Ridley Scott presents a startling prediction of an upcoming chapter of cosmic time in Blade Runner. In the film, Scott presents an interpretation of Phillip K. Dick's novel Do Androids Dream of Electric Sheep? set in futuristic Los Angeles. In Scott's world, humans have created a race of physically superior humanoid beings, called Replicants, as a source of slave labor. Humans have infused their genetic procreations with memories and increasingly sophisticated synaptic models of humanesque emotions. Through genetic engineering, the people of the Blade Runner universe have endeavored to create beings of such sophistication as to only differ from Homo sapiens in certain prescribed ways. For example, the creators of the Replicants give their slaves only a four-year life span, a caution meant to ensure that humans would remain atop the power hierarchy in a world in which Replicants are faster and stronger than they.

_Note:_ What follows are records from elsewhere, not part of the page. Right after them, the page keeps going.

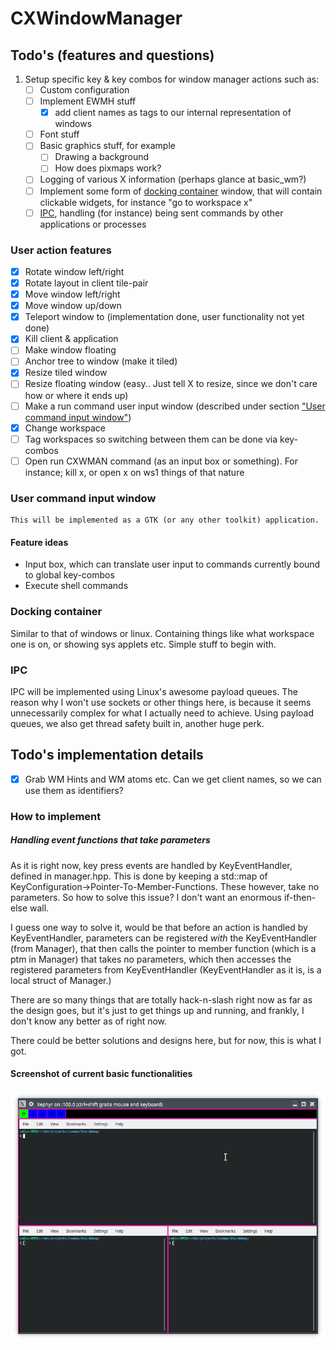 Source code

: # CXWindowManager



## Todo's (features and questions)
1. Setup specific key & key combos for window manager actions such as:
   - [ ] Custom configuration
   - [ ] Implement EWMH stuff
        - [x] add client names as tags to our internal representation of windows
   - [ ] Font stuff
   - [ ] Basic graphics stuff, for example
        - [ ] Drawing a background
        - [ ] How does pixmaps work?
   - [ ] Logging of various X information (perhaps glance at basic_wm?)
   - [ ] Implement some form of [docking container](#docking-container) window, that will contain clickable widgets, for instance "go to workspace x"
   - [ ] [IPC](#ipc), handling (for instance) being sent commands by other applications or processes 
   
### User action features
   - [x] Rotate window left/right
   - [x] Rotate layout in client tile-pair
   - [x] Move window left/right
   - [x] Move window up/down
   - [x] Teleport window to (implementation done, user functionality not yet done)
   - [x] Kill client & application
   - [ ] Make window floating
   - [ ] Anchor tree to window (make it tiled)
   - [x] Resize tiled window
   - [ ] Resize floating window (easy.. Just tell X to resize, since we don't care how or where it ends up)
   - [ ] Make a run command user input window (described under section ["User command input window"](#user-command-input-window))
   - [x] Change workspace
   - [ ] Tag workspaces so switching between them can be done via key-combos
   - [ ] Open run CXWMAN command (as an input box or something). For instance; kill x, or open x on ws1 things of that nature
 
### User command input window
    This will be implemented as a GTK (or any other toolkit) application.
#### Feature ideas
   - Input box, which can translate user input to commands currently bound to global key-combos
   - Execute shell commands 
    

### Docking container
Similar to that of windows or linux. Containing things like what workspace one is on, or showing sys applets etc. 
Simple stuff to begin with.

### IPC
IPC will be implemented using Linux's awesome payload queues. The reason why I won't use sockets or other things here,
is because it seems unnecessarily complex for what I actually need to achieve. Using payload queues, we also get
thread safety built in, another huge perk. 

## Todo's implementation details
   - [x] Grab WM Hints and WM atoms etc. Can we get client names, so we can use them as identifiers?
   
### How to implement

##### Handling event functions that take parameters 
As it is right now, key press events are handled by KeyEventHandler, defined in manager.hpp. This is done by keeping
a std::map of KeyConfiguration->Pointer-To-Member-Functions. These however, take no parameters. So how to solve this issue?
I don't want an enormous if-then-else wall.

I guess one way to solve it, would be that before an action is handled by KeyEventHandler, parameters can be registered
*with* the KeyEventHandler (from Manager), that then calls the pointer to member function (which is a ptm in Manager) that 
takes no parameters, which then accesses the registered parameters from KeyEventHandler (KeyEventHandler as it is, is a local 
struct of Manager.)

There are so many things that are totally hack-n-slash right now as far as the design goes, but it's just to get things up
and running, and frankly, I don't know any better as of right now.

There could be better solutions and designs here, but for now, this is what I got. 


#### Screenshot of current basic functionalities
![Tiled windows and extremely rudimentary status bar](misc/basic_functionality_and_look.png)
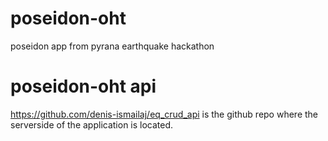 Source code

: # poseidon-oht
poseidon app from pyrana earthquake hackathon

# poseidon-oht api 
https://github.com/denis-ismailaj/eq_crud_api is the github repo where the serverside of the application is located.
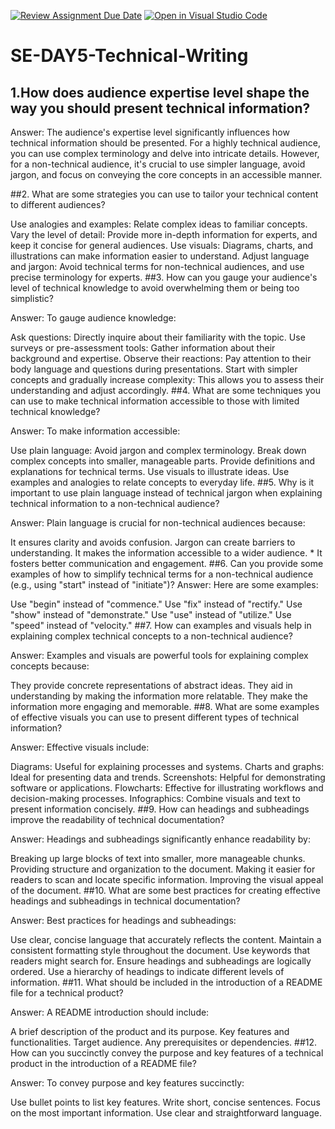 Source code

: [![Review Assignment Due Date](https://classroom.github.com/assets/deadline-readme-button-22041afd0340ce965d47ae6ef1cefeee28c7c493a6346c4f15d667ab976d596c.svg)](https://classroom.github.com/a/zsAR-pyY)
[![Open in Visual Studio Code](https://classroom.github.com/assets/open-in-vscode-2e0aaae1b6195c2367325f4f02e2d04e9abb55f0b24a779b69b11b9e10269abc.svg)](https://classroom.github.com/online_ide?assignment_repo_id=18588842&assignment_repo_type=AssignmentRepo)
# SE-DAY5-Technical-Writing
## 1.How does audience expertise level shape the way you should present technical information?

Answer: The audience's expertise level significantly influences how technical information should be presented. For a highly technical audience, you can use complex terminology and delve into intricate details. However, for a non-technical audience, it's crucial to use simpler language, avoid jargon, and focus on conveying the core concepts in an accessible manner.

##2. What are some strategies you can use to tailor your technical content to different audiences?


Use analogies and examples: Relate complex ideas to familiar concepts.
Vary the level of detail: Provide more in-depth information for experts, and keep it concise for general audiences.
Use visuals: Diagrams, charts, and illustrations can make information easier to understand.
Adjust language and jargon: Avoid technical terms for non-technical audiences, and use precise terminology for experts.
##3. How can you gauge your audience's level of technical knowledge to avoid overwhelming them or being too simplistic?

Answer: To gauge audience knowledge:

Ask questions: Directly inquire about their familiarity with the topic.
Use surveys or pre-assessment tools: Gather information about their background and expertise.
Observe their reactions: Pay attention to their body language and questions during presentations.
Start with simpler concepts and gradually increase complexity: This allows you to assess their understanding and adjust accordingly.
##4. What are some techniques you can use to make technical information accessible to those with limited technical knowledge?

Answer: To make information accessible:

Use plain language: Avoid jargon and complex terminology.
Break down complex concepts into smaller, manageable parts.
Provide definitions and explanations for technical terms.
Use visuals to illustrate ideas.
Use examples and analogies to relate concepts to everyday life.
##5. Why is it important to use plain language instead of technical jargon when explaining technical information to a non-technical audience?

Answer: Plain language is crucial for non-technical audiences because:

It ensures clarity and avoids confusion. Jargon can create barriers to understanding.
It makes the information accessible to a wider audience. * It fosters better communication and engagement. 
##6. Can you provide some examples of how to simplify technical terms for a non-technical audience (e.g., using "start" instead of "initiate")?
Answer: Here are some examples:

Use "begin" instead of "commence."
Use "fix" instead of "rectify."
Use "show" instead of "demonstrate."
Use "use" instead of "utilize."
Use "speed" instead of "velocity."
##7. How can examples and visuals help in explaining complex technical concepts to a non-technical audience?

Answer: Examples and visuals are powerful tools for explaining complex concepts because:

They provide concrete representations of abstract ideas.
They aid in understanding by making the information more relatable.
They make the information more engaging and memorable.
##8. What are some examples of effective visuals you can use to present different types of technical information?

Answer: Effective visuals include:

Diagrams: Useful for explaining processes and systems.
Charts and graphs: Ideal for presenting data and trends.
Screenshots: Helpful for demonstrating software or applications.
Flowcharts: Effective for illustrating workflows and decision-making processes.
Infographics: Combine visuals and text to present information concisely.
##9. How can headings and subheadings improve the readability of technical documentation?

Answer: Headings and subheadings significantly enhance readability by:

Breaking up large blocks of text into smaller, more manageable chunks.
Providing structure and organization to the document.
Making it easier for readers to scan and locate specific information.
Improving the visual appeal of the document.
##10. What are some best practices for creating effective headings and subheadings in technical documentation?

Answer: Best practices for headings and subheadings:

Use clear, concise language that accurately reflects the content.
Maintain a consistent formatting style throughout the document.
Use keywords that readers might search for.
Ensure headings and subheadings are logically ordered.
Use a hierarchy of headings to indicate different levels of information.
##11. What should be included in the introduction of a README file for a technical product?

Answer: A README introduction should include:

A brief description of the product and its purpose.
Key features and functionalities.
Target audience.
Any prerequisites or dependencies.
##12. How can you succinctly convey the purpose and key features of a technical product in the introduction of a README file?

Answer: To convey purpose and key features succinctly:

Use bullet points to list key features.
Write short, concise sentences.
Focus on the most important information.
Use clear and straightforward language.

The society depicted in Blade Runner is similar to every slave society; it is upheld by a class structure that does not reflect the distribution of labor. As in every society that has attempted to subvert one group's labor to benefit another group, the social structure in Blade Runner hinges upon the dehumanization of the Replicants. Members of the species Homo sapiens monopolize culture in Blade Runner, as can be seen in the use of surnames to address humans and personal names to address Replicants. Thus, the Replicants have no family heritage, and no identity beyond themselves. The seemingly innocuous naming convention in Scott's world actually alludes to the sinister process by which any artificially dominant master race must take and maintain power. The dominant group must claim exclusive rights to the privileges of writing history, building memorials and shaping the environment in its image-ensuring that the world will remember its passing.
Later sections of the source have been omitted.